Am I mistaken, that if using READ_COMMITED isolation, the following two concurrent calls could execute at the same time (without one, waiting for the lock of the other to be released), but not if REPEATABLE_READ isolation was used?

/** Session #1 **/
claim(array(1,2,3));

/** Session #2 **/
claim(array(4,5,6));

CodePudding user response：

There's very little difference between REPEATABLE-READ and READ-COMMITTED in the scenario you describe.

The same locks are acquired in both cases. Locks are always held until the end of the transaction.

REPEATABLE-READ queries may also acquire gap locks to prevent new rows inserted, if those rows would change the result of some SELECT query. The MySQL manual explains gap locks better, and it works the same way in MariaDB: https://dev.mysql.com/doc/refman/8.0/en/innodb-locking.html#innodb-gap-locks Regardless, I don't think this will be an issue.

I don't think you're at risk of a deadlock in the scenario you describe. Your UPDATE should lock all the rows examined. Rows are not locked one by one; the lock request is atomic. That is, if any of the set of examined rows cannot be locked because another session already has some or all of them locked, then the new lock request waits.

Once your UPDATE succeeds (locks are acquired and then the rows are updated), then your session has them locked and keeps them locked until the end of the transaction.
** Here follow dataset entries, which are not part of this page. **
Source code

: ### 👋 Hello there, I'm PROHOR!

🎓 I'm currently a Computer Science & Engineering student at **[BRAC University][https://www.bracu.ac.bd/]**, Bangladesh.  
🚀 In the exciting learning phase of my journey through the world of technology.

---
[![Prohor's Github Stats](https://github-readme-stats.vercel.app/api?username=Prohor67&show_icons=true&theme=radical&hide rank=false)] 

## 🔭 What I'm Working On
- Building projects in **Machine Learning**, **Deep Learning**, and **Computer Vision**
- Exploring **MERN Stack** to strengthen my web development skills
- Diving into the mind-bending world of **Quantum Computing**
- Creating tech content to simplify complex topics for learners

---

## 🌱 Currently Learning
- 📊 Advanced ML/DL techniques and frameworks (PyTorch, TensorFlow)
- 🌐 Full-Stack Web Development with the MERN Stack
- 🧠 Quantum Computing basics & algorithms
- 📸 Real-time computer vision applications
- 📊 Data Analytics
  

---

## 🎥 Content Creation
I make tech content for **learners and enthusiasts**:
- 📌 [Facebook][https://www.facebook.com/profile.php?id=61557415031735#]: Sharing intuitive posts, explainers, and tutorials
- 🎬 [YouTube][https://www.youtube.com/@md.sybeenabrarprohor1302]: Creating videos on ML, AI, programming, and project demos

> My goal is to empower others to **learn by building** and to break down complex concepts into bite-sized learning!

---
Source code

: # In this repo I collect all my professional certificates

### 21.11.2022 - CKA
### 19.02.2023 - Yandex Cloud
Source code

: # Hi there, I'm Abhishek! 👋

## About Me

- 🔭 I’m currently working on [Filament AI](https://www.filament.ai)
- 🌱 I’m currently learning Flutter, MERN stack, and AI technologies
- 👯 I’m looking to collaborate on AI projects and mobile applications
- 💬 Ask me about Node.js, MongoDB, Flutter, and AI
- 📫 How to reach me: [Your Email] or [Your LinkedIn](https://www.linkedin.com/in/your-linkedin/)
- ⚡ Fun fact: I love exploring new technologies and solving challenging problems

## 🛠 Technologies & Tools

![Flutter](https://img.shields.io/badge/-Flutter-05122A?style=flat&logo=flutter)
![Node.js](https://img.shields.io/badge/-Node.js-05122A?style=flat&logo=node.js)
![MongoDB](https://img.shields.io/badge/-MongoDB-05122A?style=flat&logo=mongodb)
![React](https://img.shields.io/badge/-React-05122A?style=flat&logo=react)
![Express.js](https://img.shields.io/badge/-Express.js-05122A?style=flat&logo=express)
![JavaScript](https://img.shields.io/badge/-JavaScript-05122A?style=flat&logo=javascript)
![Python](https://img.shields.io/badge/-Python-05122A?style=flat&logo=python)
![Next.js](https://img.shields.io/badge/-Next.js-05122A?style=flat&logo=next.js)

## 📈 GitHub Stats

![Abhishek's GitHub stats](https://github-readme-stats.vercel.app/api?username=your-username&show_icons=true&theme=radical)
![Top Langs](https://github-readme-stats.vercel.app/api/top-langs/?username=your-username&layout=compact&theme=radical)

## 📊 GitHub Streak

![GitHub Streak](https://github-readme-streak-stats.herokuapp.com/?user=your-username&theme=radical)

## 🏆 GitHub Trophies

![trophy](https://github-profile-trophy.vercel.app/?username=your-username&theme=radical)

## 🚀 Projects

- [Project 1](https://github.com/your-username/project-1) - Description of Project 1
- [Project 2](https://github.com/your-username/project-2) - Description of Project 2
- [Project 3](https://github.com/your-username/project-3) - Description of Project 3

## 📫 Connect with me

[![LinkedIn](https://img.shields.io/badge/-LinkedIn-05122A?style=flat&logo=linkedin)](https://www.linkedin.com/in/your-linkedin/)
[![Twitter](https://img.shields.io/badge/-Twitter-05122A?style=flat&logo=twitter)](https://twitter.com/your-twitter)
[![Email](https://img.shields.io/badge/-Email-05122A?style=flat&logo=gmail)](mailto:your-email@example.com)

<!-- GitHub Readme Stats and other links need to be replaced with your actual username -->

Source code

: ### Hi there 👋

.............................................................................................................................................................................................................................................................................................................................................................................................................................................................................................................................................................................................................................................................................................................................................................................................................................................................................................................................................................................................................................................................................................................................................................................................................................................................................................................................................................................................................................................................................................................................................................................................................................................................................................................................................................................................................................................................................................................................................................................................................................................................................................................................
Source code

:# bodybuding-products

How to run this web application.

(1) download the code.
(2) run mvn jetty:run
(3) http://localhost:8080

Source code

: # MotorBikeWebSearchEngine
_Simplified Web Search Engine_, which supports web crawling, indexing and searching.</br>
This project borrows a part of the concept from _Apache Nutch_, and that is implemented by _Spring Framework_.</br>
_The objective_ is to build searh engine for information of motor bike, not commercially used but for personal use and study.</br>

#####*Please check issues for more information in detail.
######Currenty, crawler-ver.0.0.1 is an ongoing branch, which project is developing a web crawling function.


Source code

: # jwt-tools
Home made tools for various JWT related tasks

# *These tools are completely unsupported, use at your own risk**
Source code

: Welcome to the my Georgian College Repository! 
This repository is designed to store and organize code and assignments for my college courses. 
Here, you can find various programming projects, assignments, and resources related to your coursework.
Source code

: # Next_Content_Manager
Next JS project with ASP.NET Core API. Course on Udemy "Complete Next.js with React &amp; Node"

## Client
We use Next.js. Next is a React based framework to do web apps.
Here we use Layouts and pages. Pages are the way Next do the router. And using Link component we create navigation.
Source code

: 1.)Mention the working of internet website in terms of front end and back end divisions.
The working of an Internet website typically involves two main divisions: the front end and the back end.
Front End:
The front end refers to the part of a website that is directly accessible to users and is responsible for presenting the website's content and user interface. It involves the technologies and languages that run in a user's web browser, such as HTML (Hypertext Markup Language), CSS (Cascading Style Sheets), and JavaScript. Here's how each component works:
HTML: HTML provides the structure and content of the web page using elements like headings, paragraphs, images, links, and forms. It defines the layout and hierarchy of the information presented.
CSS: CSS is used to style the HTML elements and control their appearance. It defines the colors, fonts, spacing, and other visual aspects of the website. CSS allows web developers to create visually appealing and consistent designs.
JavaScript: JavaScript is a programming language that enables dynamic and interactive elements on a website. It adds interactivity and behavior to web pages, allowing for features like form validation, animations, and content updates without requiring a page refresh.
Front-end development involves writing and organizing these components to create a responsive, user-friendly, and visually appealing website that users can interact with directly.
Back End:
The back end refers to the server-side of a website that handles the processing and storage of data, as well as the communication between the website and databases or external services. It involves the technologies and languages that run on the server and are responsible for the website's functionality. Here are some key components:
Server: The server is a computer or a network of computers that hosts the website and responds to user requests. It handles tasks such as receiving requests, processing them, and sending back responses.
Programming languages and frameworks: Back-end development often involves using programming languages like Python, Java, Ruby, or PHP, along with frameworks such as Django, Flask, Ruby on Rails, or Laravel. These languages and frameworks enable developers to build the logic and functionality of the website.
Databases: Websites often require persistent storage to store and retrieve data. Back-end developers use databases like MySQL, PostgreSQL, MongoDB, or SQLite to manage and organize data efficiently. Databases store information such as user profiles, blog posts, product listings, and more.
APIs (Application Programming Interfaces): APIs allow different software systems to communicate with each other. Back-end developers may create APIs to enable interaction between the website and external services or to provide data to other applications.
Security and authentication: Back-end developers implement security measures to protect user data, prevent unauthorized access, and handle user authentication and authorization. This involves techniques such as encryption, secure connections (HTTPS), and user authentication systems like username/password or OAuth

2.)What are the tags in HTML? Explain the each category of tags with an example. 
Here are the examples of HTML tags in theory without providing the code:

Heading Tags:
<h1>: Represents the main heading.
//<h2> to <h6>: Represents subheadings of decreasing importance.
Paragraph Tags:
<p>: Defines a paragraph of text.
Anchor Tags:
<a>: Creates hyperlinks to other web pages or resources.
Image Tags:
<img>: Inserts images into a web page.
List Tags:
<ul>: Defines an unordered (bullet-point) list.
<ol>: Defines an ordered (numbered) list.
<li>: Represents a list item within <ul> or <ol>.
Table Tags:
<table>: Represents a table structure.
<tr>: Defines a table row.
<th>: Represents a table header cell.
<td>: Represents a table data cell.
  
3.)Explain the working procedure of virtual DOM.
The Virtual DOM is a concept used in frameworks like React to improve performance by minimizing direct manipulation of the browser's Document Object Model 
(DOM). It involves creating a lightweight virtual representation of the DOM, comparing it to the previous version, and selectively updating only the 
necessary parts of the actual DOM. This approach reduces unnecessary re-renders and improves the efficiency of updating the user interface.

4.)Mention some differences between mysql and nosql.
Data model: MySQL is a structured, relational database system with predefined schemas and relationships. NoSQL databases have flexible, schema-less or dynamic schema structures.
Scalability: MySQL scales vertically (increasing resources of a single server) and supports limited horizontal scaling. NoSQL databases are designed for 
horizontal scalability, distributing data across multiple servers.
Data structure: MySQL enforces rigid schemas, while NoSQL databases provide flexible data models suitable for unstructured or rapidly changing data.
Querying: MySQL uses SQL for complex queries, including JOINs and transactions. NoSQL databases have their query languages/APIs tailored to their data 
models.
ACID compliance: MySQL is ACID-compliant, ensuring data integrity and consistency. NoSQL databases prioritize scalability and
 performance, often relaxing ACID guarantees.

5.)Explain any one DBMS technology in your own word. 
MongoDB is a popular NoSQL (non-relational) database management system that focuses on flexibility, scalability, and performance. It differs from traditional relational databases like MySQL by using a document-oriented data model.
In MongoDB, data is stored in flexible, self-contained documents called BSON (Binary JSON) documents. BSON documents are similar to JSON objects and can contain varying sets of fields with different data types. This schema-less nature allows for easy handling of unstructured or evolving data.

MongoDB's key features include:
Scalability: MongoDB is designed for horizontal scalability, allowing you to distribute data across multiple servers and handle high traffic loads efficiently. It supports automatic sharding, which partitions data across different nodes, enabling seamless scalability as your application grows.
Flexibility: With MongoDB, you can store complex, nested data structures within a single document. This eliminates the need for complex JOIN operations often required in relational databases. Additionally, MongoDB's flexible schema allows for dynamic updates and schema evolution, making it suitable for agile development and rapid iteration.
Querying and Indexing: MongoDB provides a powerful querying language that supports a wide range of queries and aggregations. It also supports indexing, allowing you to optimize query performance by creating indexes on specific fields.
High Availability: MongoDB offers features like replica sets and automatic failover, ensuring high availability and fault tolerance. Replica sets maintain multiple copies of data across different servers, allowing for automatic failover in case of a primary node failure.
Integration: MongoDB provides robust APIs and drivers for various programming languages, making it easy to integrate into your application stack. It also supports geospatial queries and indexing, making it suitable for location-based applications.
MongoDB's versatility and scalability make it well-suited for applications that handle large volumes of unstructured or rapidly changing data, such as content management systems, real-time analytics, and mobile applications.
Subsequently doing a count would reference only locked rows, so there's no way another session could slip in and cause a deadlock.

One subtle point about locking that you may not notice in the documentation: locking SQL statements act as if they are run in READ-COMMITTED mode, even if your transaction is REPEATABLE-READ. In other words, locks are acquired on the most recently committed version of a row, even if a non-locking SELECT query would not read the most recent version of that row. This is surprising to some programmers.

Re your comments:

I wrote a demo of the locking/nonlocking odd behavior in my answer here: How MVCC works with Lock in MySql?

Regarding releasing locks, yes, that's correct, in READ-COMMITTED mode, a lock is released if your UPDATE doesn't make any net change to the row. That is, if your update sets a column to the value that it already had. But in your case, you are changing values on rows that match your conditions. You specifically select for rows where the claimedBy is NULL, and you are setting that column to a non-NULL value.

Regarding your followup question, you don't have an index on the claimedBy column, so your query will have to at least examine all the rows. In READ-COMMITTED mode, it will be able to release the lock pretty promptly on rows that don't match the search conditions. But it would be better to have an index on claimedBy so it is able to examine only rows that match the condition. I would think it's better (if only by a slight margin) to avoid locking extra rows, instead of locking them and releasing the locks.

I don't think that transaction isolation is such an important factor in performance optimization. Choosing indexes to narrow down the set of examined rows is a much better strategy in most cases.